A premiação pode ser uma forma de dar mais visibilidade ao tema, justamente no ano em que a Lei de Migração foi aprovada no Brasil. A legislação, que substitui o Estatuto do Estrangeiro de 1980, prevê princípios e garantias como a acolhida humanitária (inciso VI) e a promoção e difusão de direitos, liberdades, garantias e obrigações do migrante (inciso XII). Ou seja, a nova política migratória tem como foco os direitos humanos, o repúdio à discriminação e o acesso e tratamento igualitários.

“A minha esperança é, realmente, que a premiação sirva para dar visibilidade a essa temática e, assim, fazer com que as pessoas que trabalham com refúgio, seja na área governamental ou da sociedade civil, atentem-se a essa realidade e comecem a pensar nesse público”, menciona Andrade.

De acordo com dados do Comitê Nacional para os Refugiados (Conare), do Ministério da Justiça e Segurança Pública, em 2016 houve um aumento de 12% no número de refugiados reconhecidos no Brasil. Até o final de 2016, o país reconheceu um total de 9.552. Os países com maior número de refugiados reconhecidos no Brasil em 2016 foram Síria (326), República Democrática do Congo (189), Paquistão (98), Palestina (57) e Angola (26).

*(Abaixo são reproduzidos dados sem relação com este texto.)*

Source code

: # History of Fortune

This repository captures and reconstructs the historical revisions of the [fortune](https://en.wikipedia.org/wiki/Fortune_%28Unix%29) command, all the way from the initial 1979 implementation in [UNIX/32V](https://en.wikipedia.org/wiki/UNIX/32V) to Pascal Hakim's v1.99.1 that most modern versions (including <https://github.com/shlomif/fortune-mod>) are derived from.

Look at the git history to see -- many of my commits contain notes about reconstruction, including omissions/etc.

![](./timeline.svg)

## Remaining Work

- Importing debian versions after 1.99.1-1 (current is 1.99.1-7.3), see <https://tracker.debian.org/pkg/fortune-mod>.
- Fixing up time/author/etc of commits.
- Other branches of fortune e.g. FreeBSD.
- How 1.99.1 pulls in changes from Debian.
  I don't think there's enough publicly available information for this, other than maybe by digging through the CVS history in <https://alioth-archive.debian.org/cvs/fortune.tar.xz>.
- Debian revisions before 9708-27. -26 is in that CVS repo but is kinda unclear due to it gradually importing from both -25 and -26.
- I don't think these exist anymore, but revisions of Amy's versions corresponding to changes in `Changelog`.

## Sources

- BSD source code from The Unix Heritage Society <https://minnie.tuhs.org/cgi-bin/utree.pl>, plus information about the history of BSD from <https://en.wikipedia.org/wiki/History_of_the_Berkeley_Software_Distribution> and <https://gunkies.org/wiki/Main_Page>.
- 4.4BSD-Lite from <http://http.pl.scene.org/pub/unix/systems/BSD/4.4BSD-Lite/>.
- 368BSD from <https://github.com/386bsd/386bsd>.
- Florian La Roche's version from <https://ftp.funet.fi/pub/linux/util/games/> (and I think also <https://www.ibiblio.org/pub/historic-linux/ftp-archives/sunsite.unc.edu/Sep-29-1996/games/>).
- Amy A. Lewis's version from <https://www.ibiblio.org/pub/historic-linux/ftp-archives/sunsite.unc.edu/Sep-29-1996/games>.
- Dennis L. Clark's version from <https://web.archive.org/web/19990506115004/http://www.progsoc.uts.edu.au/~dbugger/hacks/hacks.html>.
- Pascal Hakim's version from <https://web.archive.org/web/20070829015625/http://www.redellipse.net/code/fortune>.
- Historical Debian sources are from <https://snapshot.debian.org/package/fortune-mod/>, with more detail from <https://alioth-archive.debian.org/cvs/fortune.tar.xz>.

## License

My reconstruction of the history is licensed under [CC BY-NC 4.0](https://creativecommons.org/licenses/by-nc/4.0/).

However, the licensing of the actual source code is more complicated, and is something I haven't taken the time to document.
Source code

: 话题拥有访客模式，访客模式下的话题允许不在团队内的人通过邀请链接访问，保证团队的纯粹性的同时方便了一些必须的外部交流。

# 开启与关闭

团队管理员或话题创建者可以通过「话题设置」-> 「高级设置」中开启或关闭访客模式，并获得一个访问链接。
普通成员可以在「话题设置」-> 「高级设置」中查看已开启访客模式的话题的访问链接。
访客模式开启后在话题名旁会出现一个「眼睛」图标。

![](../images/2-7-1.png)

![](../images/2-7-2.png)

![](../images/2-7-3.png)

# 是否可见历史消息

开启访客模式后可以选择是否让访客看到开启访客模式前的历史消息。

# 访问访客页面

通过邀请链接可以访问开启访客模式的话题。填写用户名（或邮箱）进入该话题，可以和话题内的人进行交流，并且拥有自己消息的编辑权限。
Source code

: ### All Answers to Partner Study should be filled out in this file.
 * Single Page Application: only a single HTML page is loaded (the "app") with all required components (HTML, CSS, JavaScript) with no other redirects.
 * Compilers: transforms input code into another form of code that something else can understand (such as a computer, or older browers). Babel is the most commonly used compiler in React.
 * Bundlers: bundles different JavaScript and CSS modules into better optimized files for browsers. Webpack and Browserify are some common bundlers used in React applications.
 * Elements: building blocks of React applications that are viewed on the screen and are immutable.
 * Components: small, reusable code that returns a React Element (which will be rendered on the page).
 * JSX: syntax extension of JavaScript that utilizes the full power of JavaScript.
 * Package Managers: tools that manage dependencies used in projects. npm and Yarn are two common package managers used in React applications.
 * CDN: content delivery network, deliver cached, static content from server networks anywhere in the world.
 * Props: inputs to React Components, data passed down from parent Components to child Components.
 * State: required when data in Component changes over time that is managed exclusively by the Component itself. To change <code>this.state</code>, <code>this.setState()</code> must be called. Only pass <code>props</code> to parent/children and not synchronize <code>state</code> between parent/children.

Segundo Vítor existem muitas pessoas que precisam fugir de seus países de origem pelo fato de que seus desejos afetivos e/ou sexuais não correspondem à norma heterossexual. “A nossa principal contribuição com essa pesquisa é dar visibilidade ao assunto. As relações sexuais consentidas entre adultos do mesmo sexo ainda são punidas não só socialmente, mas legalmente (pena de morte, prisão perpétua etc) em mais de 70 países ao redor do mundo. Uma parcela muito pequena desses/as sujeitos/as vem para o Brasil. Nosso país, apesar de todos os problemas, mostra-se como uma realidade muito mais favorável a essas pessoas. Entretanto, por medo de continuarem a ser perseguidos/as, muitos continuam escondendo suas sexualidades não-heterossexuais. Para que haja uma mudança significativa nas vidas dessas pessoas, para que elas se sintam seguras para expressar suas orientações sexuais da maneira que desejarem, é preciso um esforço conjunto entre governo, sociedade civil, ACNUR e a academia”, finaliza ele.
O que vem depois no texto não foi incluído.